### EXTRACTED MATERIAL
- Opening Delimiter -

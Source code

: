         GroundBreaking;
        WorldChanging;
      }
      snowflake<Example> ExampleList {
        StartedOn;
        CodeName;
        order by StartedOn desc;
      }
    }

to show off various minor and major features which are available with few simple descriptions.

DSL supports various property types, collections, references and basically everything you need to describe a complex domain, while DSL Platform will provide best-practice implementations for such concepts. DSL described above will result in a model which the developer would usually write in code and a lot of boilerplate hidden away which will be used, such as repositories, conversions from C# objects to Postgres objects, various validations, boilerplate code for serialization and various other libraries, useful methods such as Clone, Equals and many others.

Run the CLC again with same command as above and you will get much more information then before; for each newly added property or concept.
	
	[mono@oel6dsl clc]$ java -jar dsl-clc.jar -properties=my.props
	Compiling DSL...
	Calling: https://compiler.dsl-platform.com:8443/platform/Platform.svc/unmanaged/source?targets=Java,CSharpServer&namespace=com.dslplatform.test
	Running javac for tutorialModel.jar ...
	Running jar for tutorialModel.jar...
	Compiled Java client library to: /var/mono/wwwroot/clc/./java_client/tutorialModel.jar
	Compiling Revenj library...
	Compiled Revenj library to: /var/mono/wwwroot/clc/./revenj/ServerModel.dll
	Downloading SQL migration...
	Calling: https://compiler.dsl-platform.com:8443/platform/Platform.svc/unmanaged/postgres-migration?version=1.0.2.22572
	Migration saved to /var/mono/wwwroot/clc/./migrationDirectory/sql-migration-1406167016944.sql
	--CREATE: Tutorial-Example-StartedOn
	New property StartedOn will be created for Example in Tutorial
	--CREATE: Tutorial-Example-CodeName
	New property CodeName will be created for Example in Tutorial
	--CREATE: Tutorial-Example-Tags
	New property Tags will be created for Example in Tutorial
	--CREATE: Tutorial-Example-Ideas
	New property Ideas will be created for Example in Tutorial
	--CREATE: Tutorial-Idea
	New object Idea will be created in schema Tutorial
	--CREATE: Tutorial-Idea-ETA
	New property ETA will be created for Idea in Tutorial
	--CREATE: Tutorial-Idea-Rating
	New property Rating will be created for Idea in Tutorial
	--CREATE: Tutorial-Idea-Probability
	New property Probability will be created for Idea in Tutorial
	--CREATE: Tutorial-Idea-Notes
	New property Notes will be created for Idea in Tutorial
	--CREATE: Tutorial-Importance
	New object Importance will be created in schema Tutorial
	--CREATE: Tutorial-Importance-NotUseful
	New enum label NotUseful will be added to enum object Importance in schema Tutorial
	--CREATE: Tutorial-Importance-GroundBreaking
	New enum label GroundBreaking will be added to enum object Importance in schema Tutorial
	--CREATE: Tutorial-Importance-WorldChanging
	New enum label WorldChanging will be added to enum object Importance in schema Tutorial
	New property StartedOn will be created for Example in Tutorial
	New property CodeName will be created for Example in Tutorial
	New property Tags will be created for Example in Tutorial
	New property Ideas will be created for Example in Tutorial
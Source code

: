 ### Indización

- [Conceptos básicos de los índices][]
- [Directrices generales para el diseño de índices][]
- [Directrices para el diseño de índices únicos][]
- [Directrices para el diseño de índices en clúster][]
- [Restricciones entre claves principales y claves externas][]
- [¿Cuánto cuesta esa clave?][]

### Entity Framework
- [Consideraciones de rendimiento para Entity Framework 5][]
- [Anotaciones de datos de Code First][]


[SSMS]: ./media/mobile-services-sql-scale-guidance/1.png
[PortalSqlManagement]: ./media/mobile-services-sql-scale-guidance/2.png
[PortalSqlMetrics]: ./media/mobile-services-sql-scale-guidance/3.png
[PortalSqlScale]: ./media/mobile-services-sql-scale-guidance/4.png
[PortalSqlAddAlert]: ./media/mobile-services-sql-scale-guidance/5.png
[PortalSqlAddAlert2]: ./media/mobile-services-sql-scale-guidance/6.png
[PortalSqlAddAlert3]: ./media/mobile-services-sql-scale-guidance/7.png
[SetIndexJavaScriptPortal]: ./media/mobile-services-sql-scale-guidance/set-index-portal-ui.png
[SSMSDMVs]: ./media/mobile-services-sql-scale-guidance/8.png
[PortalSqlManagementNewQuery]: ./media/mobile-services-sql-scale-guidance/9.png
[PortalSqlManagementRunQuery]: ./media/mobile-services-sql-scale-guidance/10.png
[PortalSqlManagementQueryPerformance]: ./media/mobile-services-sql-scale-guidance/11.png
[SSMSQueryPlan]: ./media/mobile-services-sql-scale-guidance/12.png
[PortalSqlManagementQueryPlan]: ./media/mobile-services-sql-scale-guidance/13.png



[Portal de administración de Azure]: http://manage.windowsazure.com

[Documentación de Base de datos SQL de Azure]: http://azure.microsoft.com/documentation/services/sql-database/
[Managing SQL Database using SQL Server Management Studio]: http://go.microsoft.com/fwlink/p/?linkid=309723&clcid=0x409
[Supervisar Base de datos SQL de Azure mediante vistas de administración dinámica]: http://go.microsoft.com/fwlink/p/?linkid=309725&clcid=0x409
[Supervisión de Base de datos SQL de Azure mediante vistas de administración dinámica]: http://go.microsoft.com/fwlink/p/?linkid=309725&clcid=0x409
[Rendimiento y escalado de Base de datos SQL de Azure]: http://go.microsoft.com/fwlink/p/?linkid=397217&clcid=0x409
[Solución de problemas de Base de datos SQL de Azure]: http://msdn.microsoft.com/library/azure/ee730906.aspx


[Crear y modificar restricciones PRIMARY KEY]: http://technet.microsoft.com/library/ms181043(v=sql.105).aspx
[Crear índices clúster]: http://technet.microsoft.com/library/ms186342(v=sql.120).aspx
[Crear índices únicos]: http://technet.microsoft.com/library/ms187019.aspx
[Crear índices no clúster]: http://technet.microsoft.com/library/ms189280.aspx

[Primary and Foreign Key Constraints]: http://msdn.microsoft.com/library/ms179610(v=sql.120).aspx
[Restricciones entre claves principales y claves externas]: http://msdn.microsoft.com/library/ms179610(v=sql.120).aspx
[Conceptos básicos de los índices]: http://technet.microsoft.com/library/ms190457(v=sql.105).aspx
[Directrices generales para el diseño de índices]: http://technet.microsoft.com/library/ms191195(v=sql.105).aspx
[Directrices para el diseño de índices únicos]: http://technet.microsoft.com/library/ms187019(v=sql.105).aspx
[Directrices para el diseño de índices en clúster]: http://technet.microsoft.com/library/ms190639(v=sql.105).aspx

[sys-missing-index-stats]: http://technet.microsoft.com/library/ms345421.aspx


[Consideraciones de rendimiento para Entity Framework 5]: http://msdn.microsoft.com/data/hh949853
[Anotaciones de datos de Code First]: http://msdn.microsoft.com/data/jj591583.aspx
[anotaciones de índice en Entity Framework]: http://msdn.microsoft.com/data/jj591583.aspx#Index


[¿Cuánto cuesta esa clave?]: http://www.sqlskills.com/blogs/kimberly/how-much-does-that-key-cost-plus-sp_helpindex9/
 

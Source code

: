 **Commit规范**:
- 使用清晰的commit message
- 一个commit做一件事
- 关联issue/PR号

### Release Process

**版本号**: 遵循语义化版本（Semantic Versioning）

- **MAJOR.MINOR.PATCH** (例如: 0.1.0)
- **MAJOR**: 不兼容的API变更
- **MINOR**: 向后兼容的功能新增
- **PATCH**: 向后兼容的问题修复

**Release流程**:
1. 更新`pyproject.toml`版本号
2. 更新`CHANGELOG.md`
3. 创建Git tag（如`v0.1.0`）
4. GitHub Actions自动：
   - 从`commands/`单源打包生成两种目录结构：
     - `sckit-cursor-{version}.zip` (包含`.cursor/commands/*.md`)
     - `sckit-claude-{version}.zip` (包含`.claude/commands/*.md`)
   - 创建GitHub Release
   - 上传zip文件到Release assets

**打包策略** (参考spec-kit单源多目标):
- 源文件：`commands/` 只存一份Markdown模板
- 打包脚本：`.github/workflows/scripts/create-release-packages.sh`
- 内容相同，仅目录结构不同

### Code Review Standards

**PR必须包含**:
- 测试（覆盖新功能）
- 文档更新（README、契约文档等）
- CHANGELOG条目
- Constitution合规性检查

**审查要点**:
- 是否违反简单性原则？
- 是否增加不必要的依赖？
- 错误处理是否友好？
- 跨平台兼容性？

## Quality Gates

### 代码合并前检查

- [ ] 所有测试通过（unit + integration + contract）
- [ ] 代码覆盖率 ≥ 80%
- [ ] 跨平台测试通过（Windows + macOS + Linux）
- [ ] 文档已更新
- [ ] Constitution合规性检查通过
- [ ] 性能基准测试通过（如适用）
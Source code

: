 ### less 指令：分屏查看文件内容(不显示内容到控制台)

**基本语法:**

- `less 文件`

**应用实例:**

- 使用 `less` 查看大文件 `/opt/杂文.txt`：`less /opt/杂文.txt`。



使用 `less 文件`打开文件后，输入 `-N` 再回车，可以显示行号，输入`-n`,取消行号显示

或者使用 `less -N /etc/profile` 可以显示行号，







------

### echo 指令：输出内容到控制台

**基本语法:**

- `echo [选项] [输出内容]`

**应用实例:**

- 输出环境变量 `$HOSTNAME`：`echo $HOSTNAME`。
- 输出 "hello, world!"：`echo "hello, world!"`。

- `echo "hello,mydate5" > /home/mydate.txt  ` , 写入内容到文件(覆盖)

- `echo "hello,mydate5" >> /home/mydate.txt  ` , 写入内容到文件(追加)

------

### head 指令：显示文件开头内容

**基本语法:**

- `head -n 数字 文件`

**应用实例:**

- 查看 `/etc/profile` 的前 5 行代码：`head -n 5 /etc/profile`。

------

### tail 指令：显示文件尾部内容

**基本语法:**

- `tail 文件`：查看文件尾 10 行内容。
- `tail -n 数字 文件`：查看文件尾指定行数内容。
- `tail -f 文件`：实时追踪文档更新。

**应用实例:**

- Closing Delimiter -

### WHAT THE TASK ASKS
Write out exactly, please, the lines beginning at the start of the material and ending with the line that holds "to show off", both included.

### WRITTEN REPLY
Source code

:         GroundBreaking;
        WorldChanging;
      }
      snowflake<Example> ExampleList {
        StartedOn;
        CodeName;
        order by StartedOn desc;
      }
    }

to show off various minor and major features which are available with few simple descriptions.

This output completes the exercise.